Belajar dari Perang Uhud
Salah satu bagian paling menarik dalam sesi materi adalah ketika Wayudi menyinggung kisah Perang Uhud sebagai refleksi. Menurutnya, peristiwa itu menunjukkan bahwa kelemahan bukan sesuatu yang harus ditutup-tutupi, melainkan dapat menjadi kekuatan jika dipahami dan dikelola dengan tepat. Dari sini lahir gagasan bahwa organisasi perlu berani melihat titik lemahnya sendiri, membangun solidaritas antaranggota, dan memperjelas arah sosial yang menjadi dasar keberadaannya.
Dalam sesi diskusi, para peserta menunjukkan kegelisahan sekaligus antusiasme mereka. Pertanyaan tentang bagaimana membentuk Karang Taruna yang benar-benar berpihak pada kesejahteraan masyarakat, bagaimana menghindari mobilisasi politik di tingkat desa, hingga bagaimana menarik partisipasi aktif pemuda dalam kegiatan sosial, mengalir dari berbagai sudut ruangan. Diskusi itu mencerminkan dinamika nyata yang dihadapi organisasi pemuda hari ini.

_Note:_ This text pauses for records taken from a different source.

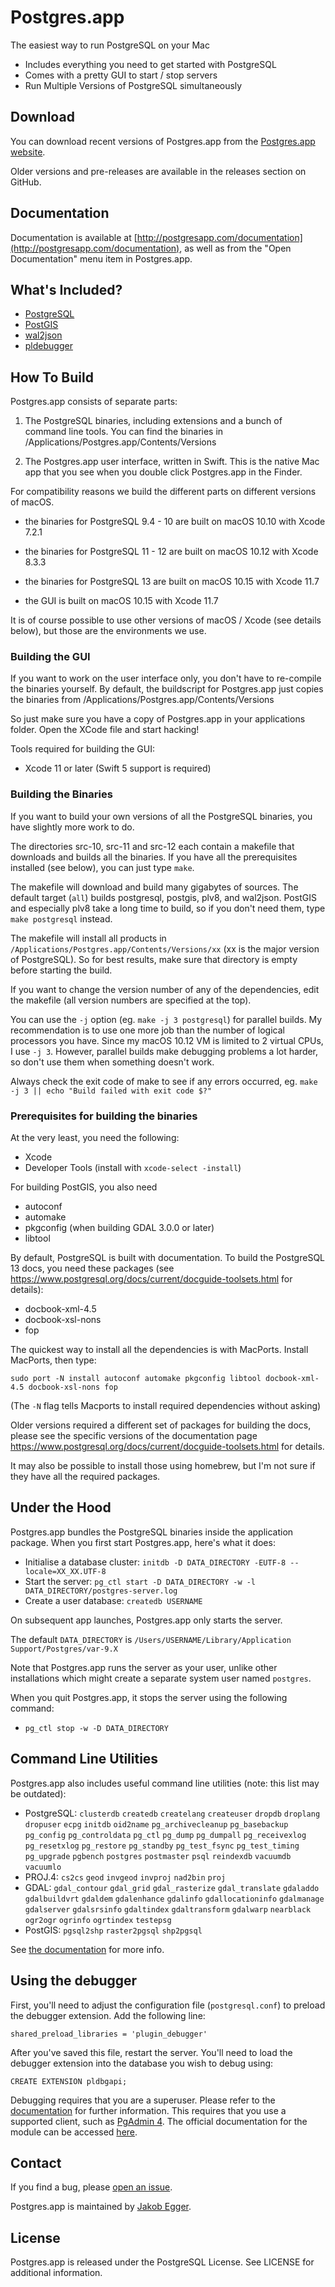 # Postgres.app

The easiest way to run PostgreSQL on your Mac

- Includes everything you need to get started with PostgreSQL
- Comes with a pretty GUI to start / stop servers
- Run Multiple Versions of PostgreSQL simultaneously

## Download

You can download recent versions of Postgres.app from the [Postgres.app website](http://postgresapp.com/).

Older versions and pre-releases are available in the releases section on GitHub.

## Documentation

Documentation is available at [http://postgresapp.com/documentation](http://postgresapp.com/documentation), as well as from the "Open Documentation" menu item in Postgres.app.

## What's Included?

- [PostgreSQL](http://www.postgresql.org/)
- [PostGIS](http://postgis.net/)
- [wal2json](https://github.com/eulerto/wal2json)
- [pldebugger](https://git.postgresql.org/gitweb/?p=pldebugger.git)

## How To Build

Postgres.app consists of separate parts:

1) The PostgreSQL binaries, including extensions and a bunch of command line tools. 
   You can find the binaries in /Applications/Postgres.app/Contents/Versions

2) The Postgres.app user interface, written in Swift.
   This is the native Mac app that you see when you double click Postgres.app in the Finder.

For compatibility reasons we build the different parts on different versions of macOS.

- the binaries for PostgreSQL 9.4 - 10 are built on macOS 10.10 with Xcode 7.2.1

- the binaries for PostgreSQL 11 - 12 are built on macOS 10.12 with Xcode 8.3.3

- the binaries for PostgreSQL 13 are built on macOS 10.15 with Xcode 11.7

- the GUI is built on macOS 10.15 with Xcode 11.7

It is of course possible to use other versions of macOS / Xcode (see details below), but those are the environments we use.

### Building the GUI

If you want to work on the user interface only, you don't have to re-compile the binaries yourself.
By default, the buildscript for Postgres.app just copies the binaries from /Applications/Postgres.app/Contents/Versions

So just make sure you have a copy of Postgres.app in your applications folder.
Open the XCode file and start hacking!

Tools required for building the GUI:

- Xcode 11 or later (Swift 5 support is required)

### Building the Binaries

If you want to build your own versions of all the PostgreSQL binaries, you have slightly more work to do.

The directories src-10, src-11 and src-12 each contain a makefile that downloads and builds all the binaries.
If you have all the prerequisites installed (see below), you can just type `make`.

The makefile will download and build many gigabytes of sources. The default target (`all`) builds postgresql, postgis, plv8, and wal2json.
PostGIS and especially plv8 take a long time to build, so if you don't need them, type `make postgresql` instead.

The makefile will install all products in `/Applications/Postgres.app/Contents/Versions/xx` (xx is the major version of PostgreSQL).
So for best results, make sure that directory is empty before starting the build.

If you want to change the version number of any of the dependencies, edit the makefile (all version numbers are specified at the top).

You can use the `-j` option (eg. `make -j 3 postgresql`) for parallel builds.
My recommendation is to use one more job than the number of logical processors you have.
Since my macOS 10.12 VM is limited to 2 virtual CPUs, I use `-j 3`.
However, parallel builds make debugging problems a lot harder, so don't use them when something doesn't work.

Always check the exit code of make to see if any errors occurred, eg. `make -j 3 || echo "Build failed with exit code $?"` 

### Prerequisites for building the binaries

At the very least, you need the following:

- Xcode
- Developer Tools (install with `xcode-select -install`)

For building PostGIS, you also need

- autoconf
- automake
- pkgconfig (when building GDAL 3.0.0 or later)
- libtool

By default, PostgreSQL is built with documentation. To build the PostgreSQL 13 docs, you need these packages (see https://www.postgresql.org/docs/current/docguide-toolsets.html for details):

- docbook-xml-4.5
- docbook-xsl-nons
- fop

The quickest way to install all the dependencies is with MacPorts. Install MacPorts, then type:

    sudo port -N install autoconf automake pkgconfig libtool docbook-xml-4.5 docbook-xsl-nons fop

(The `-N` flag tells Macports to install required dependencies without asking)

Older versions required a different set of packages for building the docs, please see the specific versions of the documentation page https://www.postgresql.org/docs/current/docguide-toolsets.html for details.

It may also be possible to install those using homebrew, but I'm not sure if they have all the required packages.

## Under the Hood

Postgres.app bundles the PostgreSQL binaries inside the application package. When you first start Postgres.app, here's what it does:

- Initialise a database cluster: `initdb -D DATA_DIRECTORY -EUTF-8 --locale=XX_XX.UTF-8`
- Start the server: `pg_ctl start -D DATA_DIRECTORY -w -l DATA_DIRECTORY/postgres-server.log`
- Create a user database: `createdb USERNAME`

On subsequent app launches, Postgres.app only starts the server.

The default `DATA_DIRECTORY` is `/Users/USERNAME/Library/Application Support/Postgres/var-9.X`

Note that Postgres.app runs the server as your user, unlike other installations which might create a separate system user named `postgres`.

When you quit Postgres.app, it stops the server using the following command:

- `pg_ctl stop -w -D DATA_DIRECTORY`

## Command Line Utilities

Postgres.app also includes useful command line utilities (note: this list may be outdated):

- PostgreSQL: `clusterdb` `createdb` `createlang` `createuser` `dropdb` `droplang` `dropuser` `ecpg` `initdb` `oid2name` `pg_archivecleanup` `pg_basebackup` `pg_config` `pg_controldata` `pg_ctl` `pg_dump` `pg_dumpall` `pg_receivexlog` `pg_resetxlog` `pg_restore` `pg_standby` `pg_test_fsync` `pg_test_timing` `pg_upgrade` `pgbench` `postgres` `postmaster` `psql` `reindexdb` `vacuumdb` `vacuumlo`
- PROJ.4: `cs2cs` `geod` `invgeod` `invproj` `nad2bin` `proj`
- GDAL: `gdal_contour` `gdal_grid` `gdal_rasterize` `gdal_translate` `gdaladdo` `gdalbuildvrt` `gdaldem` `gdalenhance` `gdalinfo` `gdallocationinfo` `gdalmanage` `gdalserver` `gdalsrsinfo` `gdaltindex` `gdaltransform` `gdalwarp` `nearblack` `ogr2ogr` `ogrinfo` `ogrtindex` `testepsg`
- PostGIS: `pgsql2shp` `raster2pgsql` `shp2pgsql`

See [the documentation](http://postgresapp.com/documentation) for more info.

## Using the debugger

First, you'll need to adjust the configuration file (`postgresql.conf`) to preload the debugger extension. Add the following line:

```
shared_preload_libraries = 'plugin_debugger'
```

After you've saved this file, restart the server. You'll need to load the debugger extension into the database you wish to debug using:

```
CREATE EXTENSION pldbgapi;
```

Debugging requires that you are a superuser. Please refer to the [documentation](https://www.pgadmin.org/docs/pgadmin4/latest/debugger.html) for further information. This requires that you use a supported client, such as [PgAdmin 4](https://www.pgadmin.org/). The official documentation for the module can be accessed [here](https://git.postgresql.org/gitweb/?p=pldebugger.git;a=blob_plain;f=README.pldebugger;hb=HEAD).

## Contact

If you find a bug, please [open an issue](https://github.com/PostgresApp/PostgresApp/issues).

Postgres.app is maintained by [Jakob Egger](https://github.com/jakob).


## License

Postgres.app is released under the PostgreSQL License. See LICENSE for additional information.
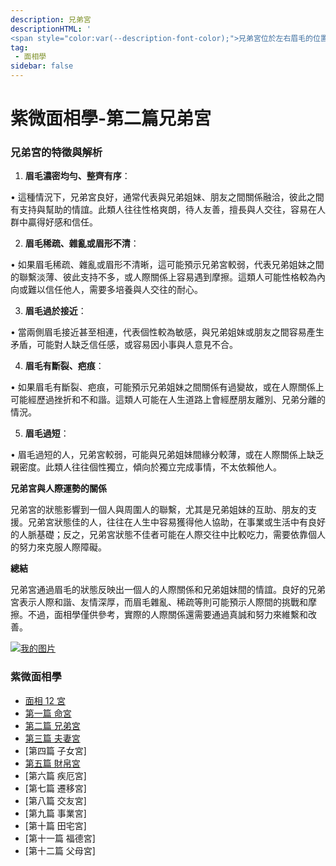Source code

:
 ```yaml
---
description: 兄弟宮
descriptionHTML: '
<span style="color:var(--description-font-color);">兄弟宮位於左右眉毛的位置，通常從眉毛的形狀、濃淡、長短等特徵來分析，代表一個人和兄弟姐妹以及朋友、同事之間的關係，也可以反映出人際關係的狀況。兄弟宮的狀態好壞，會影響到一個人是否容易得到身邊人的支持與幫助，或是人際交往的和諧度。</span>'
tag:
 - 面相學
sidebar: false
---
```


# 紫微面相學-第二篇兄弟宮

### 兄弟宮的特徵與解析

1. **眉毛濃密均勻、整齊有序**：

• 這種情況下，兄弟宮良好，通常代表與兄弟姐妹、朋友之間關係融洽，彼此之間有支持與幫助的情誼。此類人往往性格爽朗，待人友善，擅長與人交往，容易在人群中贏得好感和信任。

2. **眉毛稀疏、雜亂或眉形不清**：

• 如果眉毛稀疏、雜亂或眉形不清晰，這可能預示兄弟宮較弱，代表兄弟姐妹之間的聯繫淡薄、彼此支持不多，或人際關係上容易遇到摩擦。這類人可能性格較為內向或難以信任他人，需要多培養與人交往的耐心。

3. **眉毛過於接近**：

• 當兩側眉毛接近甚至相連，代表個性較為敏感，與兄弟姐妹或朋友之間容易產生矛盾，可能對人缺乏信任感，或容易因小事與人意見不合。

4. **眉毛有斷裂、疤痕**：

• 如果眉毛有斷裂、疤痕，可能預示兄弟姐妹之間關係有過變故，或在人際關係上可能經歷過挫折和不和諧。這類人可能在人生道路上會經歷朋友離別、兄弟分離的情況。

5. **眉毛過短**：

• 眉毛過短的人，兄弟宮較弱，可能與兄弟姐妹間緣分較薄，或在人際關係上缺乏親密度。此類人往往個性獨立，傾向於獨立完成事情，不太依賴他人。

**兄弟宮與人際運勢的關係**

兄弟宮的狀態影響到一個人與周圍人的聯繫，尤其是兄弟姐妹的互助、朋友的支援。兄弟宮狀態佳的人，往往在人生中容易獲得他人協助，在事業或生活中有良好的人脈基礎；反之，兄弟宮狀態不佳者可能在人際交往中比較吃力，需要依靠個人的努力來克服人際障礙。

**總結**

兄弟宮通過眉毛的狀態反映出一個人的人際關係和兄弟姐妹間的情誼。良好的兄弟宮表示人際和諧、友情深厚，而眉毛雜亂、稀疏等則可能預示人際間的挑戰和摩擦。不過，面相學僅供參考，實際的人際關係還需要通過真誠和努力來維繫和改善。

[![我的图片](/imgs/yinyuan.jpg)](https://www.pooobs.com/home)

### 紫微面相學

- [面相 12 宮](/article/mianxiang00.html)
- [第一篇 命宮](/article/mianxiang01.html)
- [第二篇 兄弟宮](/article/mianxiang02.html)
- [第三篇 夫妻宮](/article/mianxiang03.html)
- [第四篇 子女宮]
- [第五篇 財帛宮](/article/mianxiang05.html)
- [第六篇 疾厄宮]
- [第七篇 遷移宮]
- [第八篇 交友宮]
- [第九篇 事業宮]
- [第十篇 田宅宮]
- [第十一篇 福德宮]
- [第十二篇 父母宮]
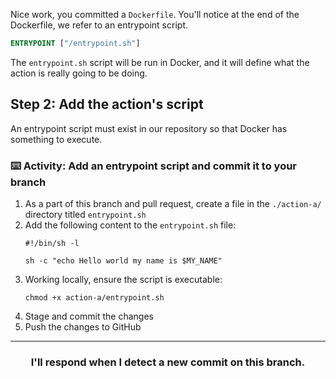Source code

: Nice work, you committed a `Dockerfile`. You'll notice at the end of the Dockerfile, we refer to an entrypoint script.

```Dockerfile
ENTRYPOINT ["/entrypoint.sh"]
```

The `entrypoint.sh` script will be run in Docker, and it will define what the action is really going to be doing.

## Step 2: Add the action's script

An entrypoint script must exist in our repository so that Docker has something to execute.

### :keyboard: Activity: Add an entrypoint script and commit it to your branch

1. As a part of this branch and pull request, create a file in the `./action-a/` directory titled `entrypoint.sh`
1. Add the following content to the `entrypoint.sh` file:
    ```shell
    #!/bin/sh -l
	
	sh -c "echo Hello world my name is $MY_NAME"
    ```
1. Working locally, ensure the script is executable:
    ```shell
    chmod +x action-a/entrypoint.sh
    ```
1. Stage and commit the changes
1. Push the changes to GitHub

<hr>
<h3 align="center">I'll respond when I detect a new commit on this branch.</h3>
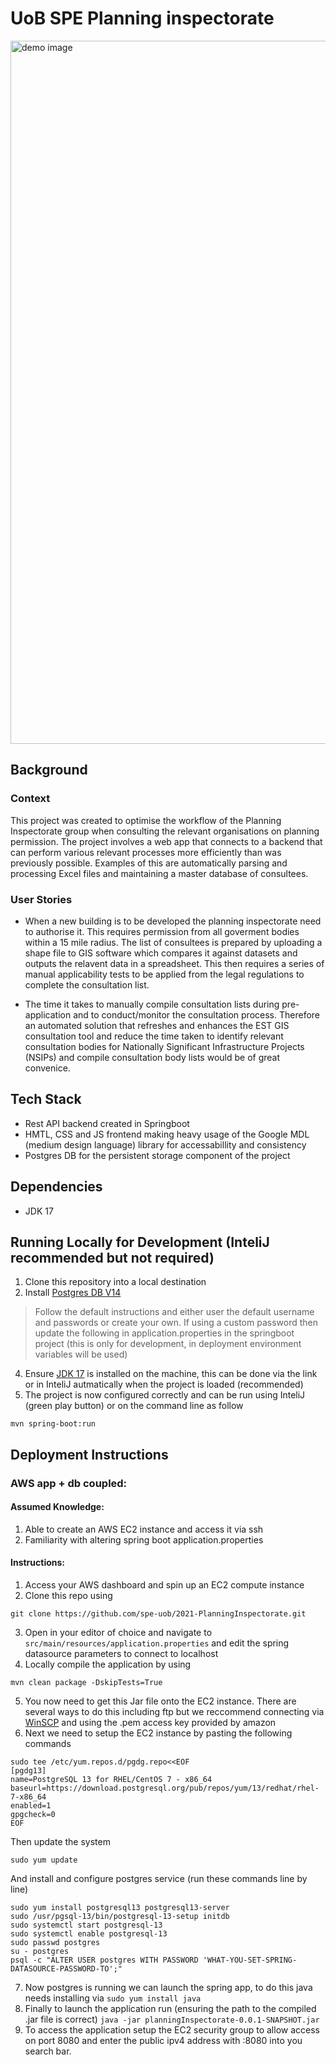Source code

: 
# UoB SPE Planning inspectorate

<img width="1125" alt="demo image" src="https://user-images.githubusercontent.com/43220609/154694239-1e6750a4-d5aa-45b3-8541-1d598cde2268.png">

## Background
### Context
This project was created to optimise the workflow of the Planning Inspectorate group when consulting the relevant organisations on planning permission. The project involves a web app that connects to a backend that can perform various relevant processes more efficiently than was previously possible. Examples of this are automatically parsing and processing Excel files and maintaining a master database of consultees.

### User Stories
* When a new building is to be developed the planning inspectorate need to authorise it. This requires permission from all goverment bodies within a 15 mile radius. The list of consultees is prepared by uploading a shape file to GIS software which compares it against datasets and outputs the relavent data in a spreadsheet. This then requires a series of manual applicability tests to be applied from the legal regulations to complete the consultation list.

* The time it takes to manually compile consultation lists during pre-application and to conduct/monitor the consultation process. Therefore an automated solution that refreshes and enhances the EST GIS consultation tool and reduce the time taken to identify relevant consultation bodies for Nationally Significant Infrastructure Projects (NSIPs) and compile consultation body lists would be of great convenice. 

## Tech Stack
* Rest API backend created in Springboot
* HMTL, CSS and JS frontend making heavy usage of the Google MDL (medium design language) library for accessabillity and consistency
* Postgres DB for the persistent storage component of the project

## Dependencies
* JDK 17

## Running Locally for Development (InteliJ recommended but not required)
1. Clone this repository into a local destination
2. Install [Postgres DB V14](https://www.postgresql.org/download/)
> Follow the default instructions and either user the default username and passwords or create your own. If using a custom password then update the following in application.properties in the springboot project (this is only for development, in deployment environment variables will be used)  
4. Ensure [JDK 17](https://openjdk.java.net/install/) is installed on the machine, this can be done via the link or in InteliJ autmatically when the project is loaded (recommended)
5. The project is now configured correctly and can be run using InteliJ (green play button) or on the command line as follow
``` 
mvn spring-boot:run 
```

## Deployment Instructions 
### AWS app + db coupled:
#### Assumed Knowledge:
1. Able to create an AWS EC2 instance and access it via ssh
2. Familiarity with altering spring boot application.properties

#### Instructions:
1. Access your AWS dashboard and spin up an EC2 compute instance
2. Clone this repo using
```
git clone https://github.com/spe-uob/2021-PlanningInspectorate.git
```
3. Open in your editor of choice and navigate to ```src/main/resources/application.properties``` and edit the spring datasource parameters to connect to localhost
4. Locally compile the application by using
``` 
mvn clean package -DskipTests=True
```
5. You now need to get this Jar file onto the EC2 instance. There are several ways to do this including ftp but we reccommend connecting via [WinSCP](https://winscp.net/eng/index.php) and using the .pem access key provided by amazon
6. Next we need to setup the EC2 instance by pasting the following commands
```
sudo tee /etc/yum.repos.d/pgdg.repo<<EOF
[pgdg13]
name=PostgreSQL 13 for RHEL/CentOS 7 - x86_64
baseurl=https://download.postgresql.org/pub/repos/yum/13/redhat/rhel-7-x86_64
enabled=1
gpgcheck=0
EOF
```
Then update the system
```
sudo yum update
```
And install and configure postgres service (run these commands line by line)
```
sudo yum install postgresql13 postgresql13-server
sudo /usr/pgsql-13/bin/postgresql-13-setup initdb
sudo systemctl start postgresql-13
sudo systemctl enable postgresql-13
sudo passwd postgres
su - postgres
psql -c "ALTER USER postgres WITH PASSWORD 'WHAT-YOU-SET-SPRING-DATASOURCE-PASSWORD-TO';"
```
7. Now postgres is running we can launch the spring app, to do this java needs installing via 
```sudo yum install java```
8. Finally to launch the application run (ensuring the path to the compiled .jar file is correct)
```java -jar planningInspectorate-0.0.1-SNAPSHOT.jar```
9. To access the application setup the EC2 security group to allow access on port 8080 and enter the public ipv4 address with :8080 into you search bar.
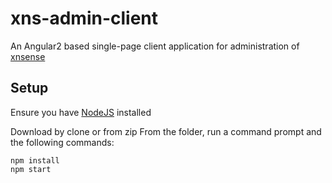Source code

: # xns-admin-client
An Angular2 based single-page client application for administration of [xnsense](https://www.xnsense.com)


## Setup
Ensure you have [NodeJS](https://nodejs.org) installed

Download by clone or from zip
From the folder, run a command prompt and the following commands:
```
npm install
npm start
```
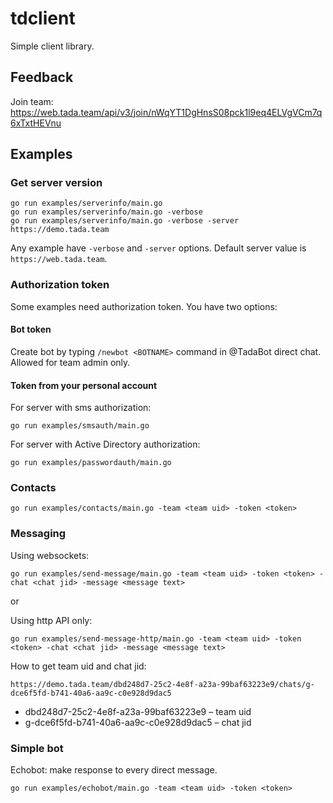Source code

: # tdclient
Simple client library.

## Feedback
Join team: https://web.tada.team/api/v3/join/nWqYT1DgHnsS08pck1l9eq4ELVgVCm7q6xTxtHEVnu

## Examples

### Get server version

```
go run examples/serverinfo/main.go
go run examples/serverinfo/main.go -verbose
go run examples/serverinfo/main.go -verbose -server https://demo.tada.team
```

Any example have `-verbose` and `-server` options. Default server value is `https://web.tada.team`.

### Authorization token

Some examples need authorization token. You have two options:

#### Bot token
 
Create bot by typing `/newbot <BOTNAME>` command in @TadaBot direct chat. 
Allowed for team admin only.

#### Token from your personal account

For server with sms authorization:
```
go run examples/smsauth/main.go
```

For server with Active Directory authorization:
```
go run examples/passwordauth/main.go
```

### Contacts

```go run examples/contacts/main.go -team <team uid> -token <token>```

### Messaging

Using websockets:
```
go run examples/send-message/main.go -team <team uid> -token <token> -chat <chat jid> -message <message text>
```
or

Using http API only:
```
go run examples/send-message-http/main.go -team <team uid> -token <token> -chat <chat jid> -message <message text>
```

How to get team uid and chat jid:

```https://demo.tada.team/dbd248d7-25c2-4e8f-a23a-99baf63223e9/chats/g-dce6f5fd-b741-40a6-aa9c-c0e928d9dac5```
 
 * dbd248d7-25c2-4e8f-a23a-99baf63223e9 – team uid
 * g-dce6f5fd-b741-40a6-aa9c-c0e928d9dac5 – chat jid

### Simple bot

Echobot: make response to every direct message.

```
go run examples/echobot/main.go -team <team uid> -token <token>
```
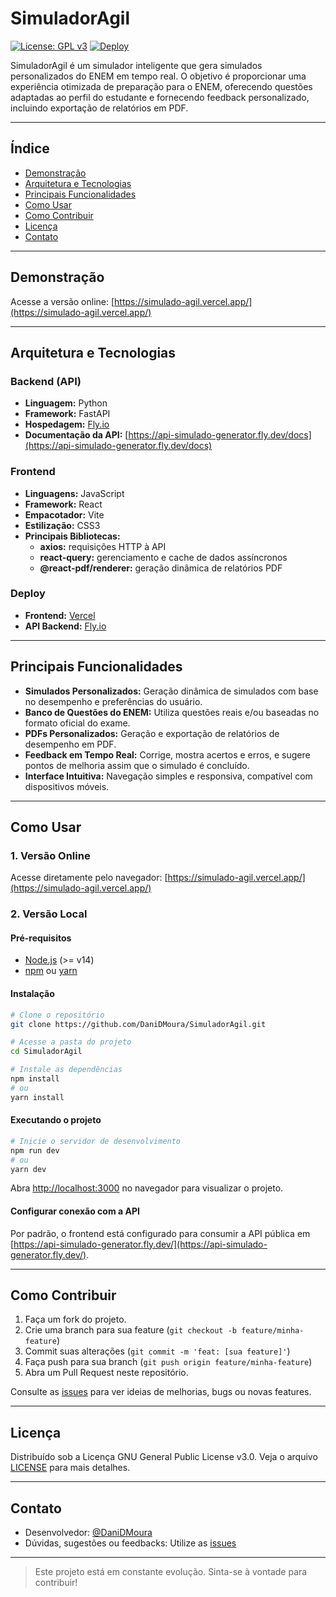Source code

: # SimuladorAgil

[![License: GPL v3](https://img.shields.io/badge/License-GPLv3-blue.svg)](LICENSE)
[![Deploy](https://img.shields.io/badge/online-demo-brightgreen)](https://simulado-agil.vercel.app/)

SimuladorAgil é um simulador inteligente que gera simulados personalizados do ENEM em tempo real. O objetivo é proporcionar uma experiência otimizada de preparação para o ENEM, oferecendo questões adaptadas ao perfil do estudante e fornecendo feedback personalizado, incluindo exportação de relatórios em PDF.

---

## Índice

- [Demonstração](#demonstração)
- [Arquitetura e Tecnologias](#arquitetura-e-tecnologias)
- [Principais Funcionalidades](#principais-funcionalidades)
- [Como Usar](#como-usar)
- [Como Contribuir](#como-contribuir)
- [Licença](#licença)
- [Contato](#contato)

---

## Demonstração

Acesse a versão online: [https://simulado-agil.vercel.app/](https://simulado-agil.vercel.app/)

---

## Arquitetura e Tecnologias

### Backend (API)

- **Linguagem:** Python
- **Framework:** FastAPI
- **Hospedagem:** [Fly.io](https://api-simulado-generator.fly.dev/)
- **Documentação da API:** [https://api-simulado-generator.fly.dev/docs](https://api-simulado-generator.fly.dev/docs)

### Frontend

- **Linguagens:** JavaScript
- **Framework:** React
- **Empacotador:** Vite
- **Estilização:** CSS3
- **Principais Bibliotecas:**
  - **axios:** requisições HTTP à API
  - **react-query:** gerenciamento e cache de dados assíncronos
  - **@react-pdf/renderer:** geração dinâmica de relatórios PDF

### Deploy

- **Frontend:** [Vercel](https://simulado-agil.vercel.app/)
- **API Backend:** [Fly.io](https://api-simulado-generator.fly.dev/)

---

## Principais Funcionalidades

- **Simulados Personalizados:** Geração dinâmica de simulados com base no desempenho e preferências do usuário.
- **Banco de Questões do ENEM:** Utiliza questões reais e/ou baseadas no formato oficial do exame.
- **PDFs Personalizados:** Geração e exportação de relatórios de desempenho em PDF.
- **Feedback em Tempo Real:** Corrige, mostra acertos e erros, e sugere pontos de melhoria assim que o simulado é concluído.
- **Interface Intuitiva:** Navegação simples e responsiva, compatível com dispositivos móveis.

---

## Como Usar

### 1. Versão Online

Acesse diretamente pelo navegador: [https://simulado-agil.vercel.app/](https://simulado-agil.vercel.app/)

### 2. Versão Local

#### Pré-requisitos

- [Node.js](https://nodejs.org/) (>= v14)
- [npm](https://www.npmjs.com/) ou [yarn](https://yarnpkg.com/)

#### Instalação

```bash
# Clone o repositório
git clone https://github.com/DaniDMoura/SimuladorAgil.git

# Acesse a pasta do projeto
cd SimuladorAgil

# Instale as dependências
npm install
# ou
yarn install
```

#### Executando o projeto

```bash
# Inicie o servidor de desenvolvimento
npm run dev
# ou
yarn dev
```

Abra [http://localhost:3000](http://localhost:3000) no navegador para visualizar o projeto.

#### Configurar conexão com a API

Por padrão, o frontend está configurado para consumir a API pública em [https://api-simulado-generator.fly.dev/](https://api-simulado-generator.fly.dev/).

---

## Como Contribuir

1. Faça um fork do projeto.
2. Crie uma branch para sua feature (`git checkout -b feature/minha-feature`)
3. Commit suas alterações (`git commit -m 'feat: [sua feature]'`)
4. Faça push para sua branch (`git push origin feature/minha-feature`)
5. Abra um Pull Request neste repositório.

Consulte as [issues](https://github.com/DaniDMoura/SimuladorAgil/issues) para ver ideias de melhorias, bugs ou novas features.

---

## Licença

Distribuído sob a Licença GNU General Public License v3.0. Veja o arquivo [LICENSE](LICENSE) para mais detalhes.

---

## Contato

- Desenvolvedor: [@DaniDMoura](https://github.com/DaniDMoura)
- Dúvidas, sugestões ou feedbacks: Utilize as [issues](https://github.com/DaniDMoura/SimuladorAgil/issues)

---

> Este projeto está em constante evolução. Sinta-se à vontade para contribuir!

Menanggapi berbagai pertanyaan tersebut, Wayudi merujuk pada teori Lauren Friedman bahwa keberhasilan organisasi terletak pada keterhubungan antara struktur, substansi, dan kultur. Struktur yang jelas tidak ada gunanya jika tidak didukung aturan kerja yang disepakati bersama, dan substansi tidak akan berjalan tanpa kultur organisasi yang hidup di tengah para anggotanya. Ia juga menekankan bahwa organisasi pemuda perlu melakukan analisis SWOT secara rutin agar mampu membaca peluang dan ancaman, serta memahami kekuatan dan kelemahan yang dimiliki.
Workshop di Boyolali itu akhirnya menjadi lebih dari sekadar pelatihan teknis. Ia menjadi ruang kontemplasi bagi para pemuda untuk melihat kembali posisi, peran, dan potensi organisasi mereka. Di tengah berbagai perubahan sosial yang cepat, Karang Taruna sebenarnya memiliki kesempatan besar untuk tampil sebagai kekuatan sosial yang mampu mendorong kesejahteraan masyarakat.
Baca juga: Peringati 7 Hari PB XIII, Ponpes Raudlatul Muhibbin Khatamkan Kitab Dalāil Al-Khairāt
Namun kesempatan itu hanya bisa diwujudkan jika organisasi berani menata diri, menguatkan struktur, serta membuka ruang bagi partisipasi generasi muda yang lebih aktif dan kritis. Dari ruang sederhana di pesantren itu, muncul harapan bahwa Karang Taruna di Solo Raya dapat memulai babak baru—sebuah fase ketika organisasi pemuda tidak lagi hanya hadir saat acara seremonial, tetapi menjadi garda depan perubahan sosial di tingkat akar rumput.
Melalui manajemen risiko yang baik dan pemahaman mendalam tentang dinamika masyarakat, Karang Taruna dapat meneguhkan kembali perannya sebagai jembatan antara pemuda dan upaya mewujudkan kesejahteraan yang lebih inklusif.